Above are the photos of her "exposed." Snooze. This shot is probably leaving many a men thinking, 'We want to see the rest of her boob," rather than "hot." This is harmless. She's merely removing her bikini top while on a family vacation in Ibiza, Spain, a place where showing off a little flesh above the waist is considered normal. She's not baring them on a bar in front of Joe Francis. This is no big deal. The Daily, which ran the photo below, points out that "Prince William was along for the racy ride."
Various pubs have bought the pics, snapped by a so-called family friend and are of course running wild with headlines. Are you shocked by the pictures or are you shocked by the feeding frenzy that has surrounded Pippa. A Facebook page for her bum is one thing, but endlessly trying to dig up or capture a pic of her in some state of undress is another. The Daily even goes so far as to mention that while she is laying low for the moment, that fans can "rest easy: it's bathing suit season and this lady has no tan lines." [Image Via The Daily]
The independent press commission will determine whether newspapers which published the photos have violated Middleton's privacy, or whether there are any "public right to know" issues which would justify publication, reports OTRC.
The "friend," who sold the pics is probably to busy shopping to be worrying. A rep from leading photography agency X17Online talked to FOX about how much they probably made off the sales.
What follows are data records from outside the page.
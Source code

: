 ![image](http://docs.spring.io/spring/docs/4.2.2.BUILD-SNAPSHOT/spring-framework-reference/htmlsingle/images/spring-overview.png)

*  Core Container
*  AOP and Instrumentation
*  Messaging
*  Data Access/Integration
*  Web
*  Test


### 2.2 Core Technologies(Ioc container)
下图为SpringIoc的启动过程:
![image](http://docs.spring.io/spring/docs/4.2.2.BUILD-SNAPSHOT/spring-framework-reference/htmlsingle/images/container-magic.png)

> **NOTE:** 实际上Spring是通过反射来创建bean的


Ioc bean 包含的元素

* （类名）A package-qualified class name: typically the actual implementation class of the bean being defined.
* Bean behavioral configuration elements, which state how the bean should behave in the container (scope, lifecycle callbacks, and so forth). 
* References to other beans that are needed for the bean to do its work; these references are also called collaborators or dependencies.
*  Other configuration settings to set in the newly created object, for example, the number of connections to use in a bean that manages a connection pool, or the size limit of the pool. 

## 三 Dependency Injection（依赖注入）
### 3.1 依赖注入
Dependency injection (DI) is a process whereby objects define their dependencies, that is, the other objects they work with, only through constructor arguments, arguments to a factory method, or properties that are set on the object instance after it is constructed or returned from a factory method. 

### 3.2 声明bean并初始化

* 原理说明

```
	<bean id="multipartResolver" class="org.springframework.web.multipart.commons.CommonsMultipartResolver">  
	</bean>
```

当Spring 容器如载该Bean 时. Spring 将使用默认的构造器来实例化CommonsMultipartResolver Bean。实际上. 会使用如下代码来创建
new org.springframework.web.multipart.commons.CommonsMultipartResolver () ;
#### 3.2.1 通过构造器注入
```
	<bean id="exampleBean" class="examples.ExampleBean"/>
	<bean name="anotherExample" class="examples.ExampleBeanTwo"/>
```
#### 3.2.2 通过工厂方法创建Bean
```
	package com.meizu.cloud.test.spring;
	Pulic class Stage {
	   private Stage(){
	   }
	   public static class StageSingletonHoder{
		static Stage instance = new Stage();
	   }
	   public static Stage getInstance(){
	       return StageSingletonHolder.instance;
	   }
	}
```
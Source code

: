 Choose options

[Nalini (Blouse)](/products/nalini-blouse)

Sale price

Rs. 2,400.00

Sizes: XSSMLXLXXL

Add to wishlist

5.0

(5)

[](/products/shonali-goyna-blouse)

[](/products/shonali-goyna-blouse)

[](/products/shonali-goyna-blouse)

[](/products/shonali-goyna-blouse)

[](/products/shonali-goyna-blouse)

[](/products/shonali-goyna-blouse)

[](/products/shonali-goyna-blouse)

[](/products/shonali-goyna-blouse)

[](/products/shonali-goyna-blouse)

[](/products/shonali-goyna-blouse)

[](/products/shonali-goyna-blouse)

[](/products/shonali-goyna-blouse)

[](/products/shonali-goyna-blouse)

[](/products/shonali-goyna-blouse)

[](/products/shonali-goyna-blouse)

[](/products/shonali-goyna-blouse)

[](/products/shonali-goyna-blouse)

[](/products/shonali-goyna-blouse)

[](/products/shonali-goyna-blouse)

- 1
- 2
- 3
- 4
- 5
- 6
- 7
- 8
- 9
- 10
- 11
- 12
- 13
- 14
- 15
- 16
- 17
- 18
"My best guess would be $25,000. I really don't think those ended up fetching as high a price as they could have – just from what I see from the way they were published. I first saw the pictures online, meaning the agency wasn't able to make an exclusive sale to a magazine. At the end of the day, totaling all worldwide licensing, I'd say these photos brought in less than $100,000, in part because the agency representing the photographer didn't strategize properly."